468554 - Consider adding some hardware win32 slave to the build pool (just for m-c PGO builds)

Reporter

Description

•

16 years ago

bug 428559 showed that a marked improvement in build time could be had from a hardware win32 slave vs. our current VMs. 60 minutes for a dep build vs. 2.5 hours is a huge improvement. Now certainly we can't support all hardware builders, but could we support a few fast hardware machines mixed into the pool, allocated only for mozilla-central win32 PGO builds? If you still have VM builders in the pool, then each hardware machine doesn't need Tier 1 support.

I don't know what the cost/benefit ratio is here, but it's something to think about. nthomas asked about migrating our refplatform VM to a hardware machine. The URL points at a VMWare doc describing how to to Virtual to Physical migrations, and notes that DL360s are one of the supported platforms.

Chris Cooper [:coop] (he/him)

Comment 1

•

16 years ago

Could we accomplish the same thing (or at least some improvement) by reserving some VM resources for the win32 PGO buildslaves? We just did the same thing for production-master (https://bugzilla.mozilla.org/show_bug.cgi?id=467634#c7).

(not currently active) Ted Mielczarek

Reporter

Comment 2

•

16 years ago

I don't know, it's worth testing, at least. Should be fairly easy to try it and see what the numbers look like.

bhearsum@mozilla.com (:bhearsum)

Comment 3

•

16 years ago

This might be nice to try, but I don't see it happening soon.

Component: Release Engineering → Release Engineering: Future

Mike Shaver (:shaver -- probably not reading bugmail closely)

Comment 4

•

16 years ago

It was tried in bug 428559, and showed a 60% reduction in build times.  When _do_ you see it happening, if not soon?  Late Q1? Q2? Never?

How can someone else help make it happen, if releng doesn't have cycles?  Build-feedback turnaround time is a _major_ issue for our development process right now.

(not currently active) Ted Mielczarek

Reporter

Comment 5

•

16 years ago

John:

What would you think about a Q1 goal to get one hardware machine setup as a build slave and allocated to the m-c win32 build pool? It's not going to solve our build time problems, but it would give us a feel for how much better it would be, without committing to maintaining a bunch of machines. That way, if there turn out to be serious problems with this plan, we'll have them enumerated, and can figure out ways to fix them, instead of just pushing back because we know there will be problems, but we don't know what they are.
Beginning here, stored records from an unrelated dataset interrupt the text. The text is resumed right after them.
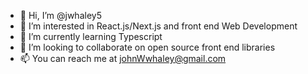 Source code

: - 👋 Hi, I’m @jwhaley5
- 👀 I’m interested in React.js/Next.js and front end Web Development
- 🌱 I’m currently learning Typescript
- 💞️ I’m looking to collaborate on open source front end libraries
- 📫 You can reach me at johnWwhaley@gmail.com

<!---
jwhaley5/jwhaley5 is a ✨ special ✨ repository because its `README.md` (this file) appears on your GitHub profile.
You can click the Preview link to take a look at your changes.
--->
From IRC discussion, it seems like most of the concerns are with maintenance, since with VMs we can always throw away a VM and re-clone a new one from the refplatform. With a hardware machine, it's not so simple, so we run into this problem any time the refplatform gets updated. There is a RelEng bug on file about getting tools for maintaining software configuration across machines, so that would probably go a long way to alleviating those problems. Regardless, I think a pilot program would help both sides see what we can accomplish.

Chris AtLee [:catlee]

Comment 6

•

15 years ago

So I just ran 'make -f client.mk profiledbuild' on real hardware 6 times.  Between each run, I ran 'rm -rf obj-firefox'.

The first run was successful, but I don't know how long it took because I didn't run it with 'time'.

The next 3 runs hung at various points in the build process.  These I ran with 'time make -f client.mk profiledbuild'  There were 3 or 4 make processes chewing up CPU, but they didn't seem to be making any progress.

Running as 'date; make -f client.mk profiledbuild &> build.log; date' also hung.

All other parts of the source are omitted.